STAFF WRITER JENNIFER FIERRO
GRANITE SHOALS — In an effort to better communicate with residents regarding road improvements, the newly created Road Bond Education Committee will lead a town hall meeting about Granite Shoals’ road infrastructure project Saturday, July 29.
The event is 9-11 a.m. at the Granite Shoals Fire Hall, 8410 RR 1431 West.
During its July 11 regular meeting, the Granite Shoals City Council approved the creation of the new committee and named former councilman Eric Tanner as the chair.
Other members are Eric Carvajal, Tena Collier, former Mayor Dennis Maier, and Robin DeBerard.
City Manager Ken Nickel said council members want to make sure residents weren’t misled about the road project.
Staff members spent about a year examining the road needs of the city and anticipated receiving a $3.6 million matching grant from the U.S. Department of Agriculture to go along with a $3 million bond that Granite Shoals voters approved in November 2016. The funds would go to upgrades for Phillips Ranch Road, Valley View, and Prairie Creek.
But after the voters said yes, city officials learned from USDA officials in December that the department could only fund no more than $50,000, not $3.6 million.

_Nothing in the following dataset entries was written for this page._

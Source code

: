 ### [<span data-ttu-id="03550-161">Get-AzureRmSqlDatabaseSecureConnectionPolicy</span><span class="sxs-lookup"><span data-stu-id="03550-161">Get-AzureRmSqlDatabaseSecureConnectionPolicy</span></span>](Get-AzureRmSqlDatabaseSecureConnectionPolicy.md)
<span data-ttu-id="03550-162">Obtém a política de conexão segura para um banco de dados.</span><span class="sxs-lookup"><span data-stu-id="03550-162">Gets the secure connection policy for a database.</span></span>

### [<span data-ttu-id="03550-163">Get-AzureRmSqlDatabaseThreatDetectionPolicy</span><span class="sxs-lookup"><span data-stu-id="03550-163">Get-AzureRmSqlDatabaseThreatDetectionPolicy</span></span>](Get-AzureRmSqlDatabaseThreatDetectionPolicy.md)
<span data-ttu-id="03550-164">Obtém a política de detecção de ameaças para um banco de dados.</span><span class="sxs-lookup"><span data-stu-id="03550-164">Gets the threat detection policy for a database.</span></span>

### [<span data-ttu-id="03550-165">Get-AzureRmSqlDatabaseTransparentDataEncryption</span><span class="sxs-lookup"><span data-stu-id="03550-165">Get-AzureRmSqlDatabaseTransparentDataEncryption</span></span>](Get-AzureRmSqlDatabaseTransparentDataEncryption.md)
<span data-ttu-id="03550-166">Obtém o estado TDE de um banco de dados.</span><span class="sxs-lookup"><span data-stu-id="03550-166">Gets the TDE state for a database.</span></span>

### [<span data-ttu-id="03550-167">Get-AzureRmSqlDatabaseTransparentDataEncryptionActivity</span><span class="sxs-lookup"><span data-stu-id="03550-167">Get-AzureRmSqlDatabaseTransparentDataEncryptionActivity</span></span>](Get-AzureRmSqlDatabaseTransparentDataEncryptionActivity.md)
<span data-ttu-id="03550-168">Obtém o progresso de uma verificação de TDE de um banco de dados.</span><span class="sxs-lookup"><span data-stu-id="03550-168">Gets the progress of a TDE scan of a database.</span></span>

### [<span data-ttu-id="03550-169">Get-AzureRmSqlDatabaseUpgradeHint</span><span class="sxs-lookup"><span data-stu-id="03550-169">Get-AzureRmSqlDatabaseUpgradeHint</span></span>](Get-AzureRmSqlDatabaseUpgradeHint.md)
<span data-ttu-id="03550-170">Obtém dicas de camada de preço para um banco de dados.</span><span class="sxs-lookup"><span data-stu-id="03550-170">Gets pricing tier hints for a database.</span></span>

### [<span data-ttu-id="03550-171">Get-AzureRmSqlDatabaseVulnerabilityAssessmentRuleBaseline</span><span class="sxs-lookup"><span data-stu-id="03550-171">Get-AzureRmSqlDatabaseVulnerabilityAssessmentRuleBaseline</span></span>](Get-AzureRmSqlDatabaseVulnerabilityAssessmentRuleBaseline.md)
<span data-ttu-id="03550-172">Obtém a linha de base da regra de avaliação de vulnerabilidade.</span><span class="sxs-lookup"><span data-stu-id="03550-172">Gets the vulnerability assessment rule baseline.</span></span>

As a result, the City Council in February decided to go back to voters in November 2017 to reconfirm they still want to spend $3 million on road improvements. Nickel said staff members, assuming voters will vote yes in November, have been using 2017 to reconfigure how best to use the funds. They still are looking for grant opportunities, he added.

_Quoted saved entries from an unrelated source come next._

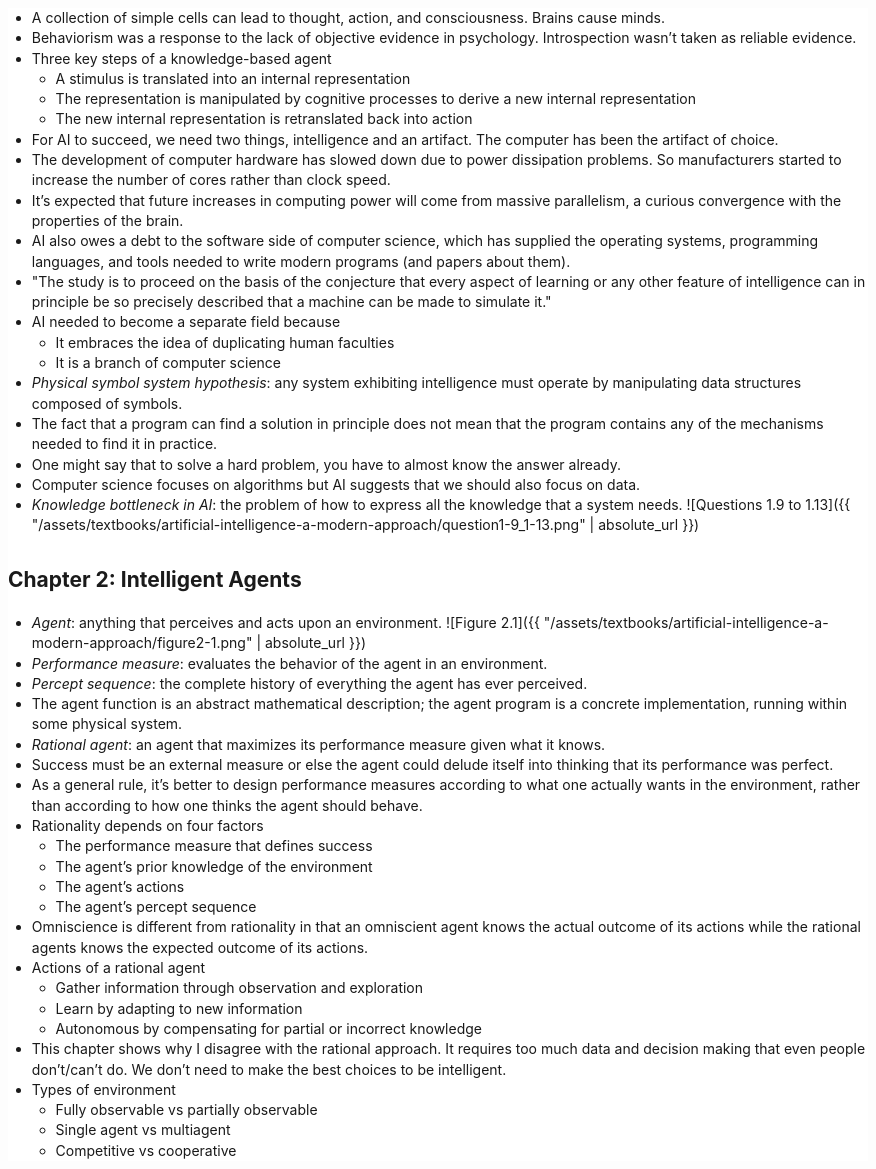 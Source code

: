 - A collection of simple cells can lead to thought, action, and consciousness. Brains cause minds.
- Behaviorism was a response to the lack of objective evidence in psychology. Introspection wasn’t taken as reliable evidence.
- Three key steps of a knowledge-based agent
  - A stimulus is translated into an internal representation
  - The representation is manipulated by cognitive processes to derive a new internal representation
  - The new internal representation is retranslated back into action
- For AI to succeed, we need two things, intelligence and an artifact. The computer has been the artifact of choice.
- The development of computer hardware has slowed down due to power dissipation problems. So manufacturers started to increase the number of cores rather than clock speed.
- It’s expected that future increases in computing power will come from massive parallelism, a curious convergence with the properties of the brain.
- AI also owes a debt to the software side of computer science, which has supplied the operating systems, programming languages, and tools needed to write modern programs (and papers about them).
- "The study is to proceed on the basis of the conjecture that every aspect of learning or any other feature of intelligence can in principle be so precisely described that a machine can be made to simulate it."
- AI needed to become a separate field because
  - It embraces the idea of duplicating human faculties
  - It is a branch of computer science
- *Physical symbol system hypothesis*: any system exhibiting intelligence must operate by manipulating data structures composed of symbols.
- The fact that a program can find a solution in principle does not mean that the program contains any of the mechanisms needed to find it in practice.
- One might say that to solve a hard problem, you have to almost know the answer already.
- Computer science focuses on algorithms but AI suggests that we should also focus on data.
- *Knowledge bottleneck in AI*: the problem of how to express all the knowledge that a system needs.
![Questions 1.9 to 1.13]({{ "/assets/textbooks/artificial-intelligence-a-modern-approach/question1-9_1-13.png" | absolute_url }})

## Chapter 2: Intelligent Agents

- *Agent*: anything that perceives and acts upon an environment.
![Figure 2.1]({{ "/assets/textbooks/artificial-intelligence-a-modern-approach/figure2-1.png" | absolute_url }})
- *Performance measure*: evaluates the behavior of the agent in an environment.
- *Percept sequence*: the complete history of everything the agent has ever perceived.
- The agent function is an abstract mathematical description; the agent program is a concrete implementation, running within some physical system.
- *Rational agent*: an agent that maximizes its performance measure given what it knows.
- Success must be an external measure or else the agent could delude itself into thinking that its performance was perfect.
- As a general rule, it’s better to design performance measures according to what one actually wants in the environment, rather than according to how one thinks the agent should behave.
- Rationality depends on four factors
  - The performance measure that defines success
  - The agent’s prior knowledge of the environment
  - The agent’s actions
  - The agent’s percept sequence
- Omniscience is different from rationality in that an omniscient agent knows the actual outcome of its actions while the rational agents knows the expected outcome of its actions.
- Actions of a rational agent
  - Gather information through observation and exploration
  - Learn by adapting to new information
  - Autonomous by compensating for partial or incorrect knowledge
- This chapter shows why I disagree with the rational approach. It requires too much data and decision making that even people don’t/can’t do. We don’t need to make the best choices to be intelligent.
- Types of environment
  - Fully observable vs partially observable
  - Single agent vs multiagent
  - Competitive vs cooperative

City leaders know the $3 million in bonds won’t cover the work they wanted to accomplish on the three roadways when they believed the USDA would match with $3.6 million.
“The City Council felt it was real important our residents know what $3 million will get us,” Nickel said. “The council created a committee, recently appointed for the purpose of communication to our residents.”
In other business, Nickel shared with the council some residents’ desires to donate specifically to the Deer Management Program, which will begin its second year in November.
Last year, the program required hunters and the city spend $5,000-$6,000. When the committee hosted a town hall meeting in June about the program, several people in attendance asked how they could donate to it.
The council’s response was to ask staff members to accept donations and request donors make it clear the money is for the Deer Management Program. People can make contributions at City Hall during regular business hours. City Hall is open 8 a.m.-5 p.m. Monday-Friday and located at 2221 N. Phillips Ranch Road.
“We already have $2,000 in expenses, and we haven’t started the program,” Nickel said.
Nickel noted the city has spent $1,000 on targets for a training class led by certified instructors Jason Brady and Todd Holland. The class is 9-11 a.m. Saturday, July 22, at the Granite Shoals Fire Hall. The class costs $15, and spots are limited.
Perspective bow hunters must pass both written and field tests before they are allowed to participate in the Deer Management Program.
The city manager said three individuals who serve on the Wildlife Advisory Committee have reimbursed the city the money spent on the targets.